■ Records to process ■
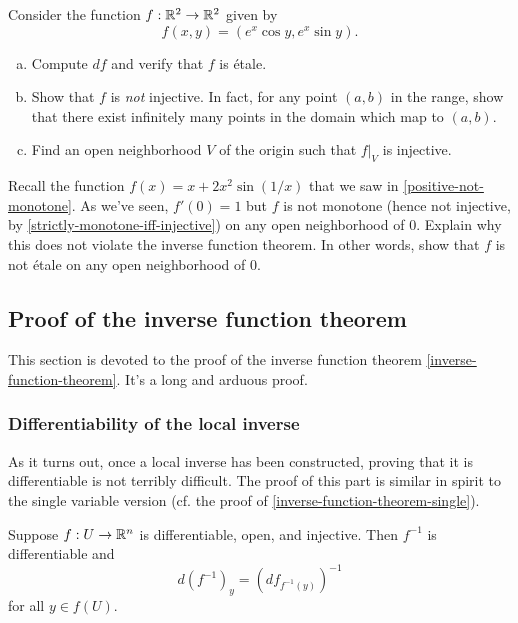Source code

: \begin{exercise} \label{locally-injective-not-injective}
	Consider the function $f : \R^2 \to \R^2$ given by 
	\[ f(x,y) = (e^x \cos y, e^x \sin y). \]
	\begin{enumerate}[(a)]
		\item Compute $df$ and verify that $f$ is \'etale. 
		\item Show that $f$ is \emph{not} injective. In fact, for any point $(a,b)$ in the range, show that there exist infinitely many points in the domain which map to $(a,b)$.
		\item Find an open neighborhood $V$ of the origin such that $f|_V$ is injective. 
	\end{enumerate}
\end{exercise}

\begin{exercise}
	Recall the function $f(x) = x + 2x^2 \sin(1/x)$ that we saw in \cref{positive-not-monotone}. As we've seen, $f'(0) = 1$ but $f$ is not monotone (hence not injective, by \cref{strictly-monotone-iff-injective}) on any open neighborhood of $0$. Explain why this does not violate the inverse function theorem. In other words, show that $f$ is not \'etale on any open neighborhood of 0.
\end{exercise}

\subsection{Proof of the inverse function theorem \starred}

This section is devoted to the proof of the inverse function theorem \ref{inverse-function-theorem}. It's a long and arduous proof.

\subsubsection*{Differentiability of the local inverse}

As it turns out, once a local inverse has been constructed, proving that it is differentiable is not terribly difficult. The proof of this part is similar in spirit to the single variable version (cf. the proof of \cref{inverse-function-theorem-single}).

\begin{proposition} \label{inverse-differentiable}
	Suppose $f : U \to \R^n$ is differentiable, open, and injective. Then $f^{-1}$ is differentiable and \[ d(f^{-1})_y = (df_{f^{-1}(y)})^{-1} \] for all $y \in f(U)$. 
\end{proposition}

■ Exercise instructions ■
Search the data for "item". Copy each line that has it.

■ Solution for this exercise ■
		\item Compute $df$ and verify that $f$ is \'etale. 
		\item Show that $f$ is \emph{not} injective. In fact, for any point $(a,b)$ in the range, show that there exist infinitely many points in the domain which map to $(a,b)$.
		\item Find an open neighborhood $V$ of the origin such that $f|_V$ is injective. 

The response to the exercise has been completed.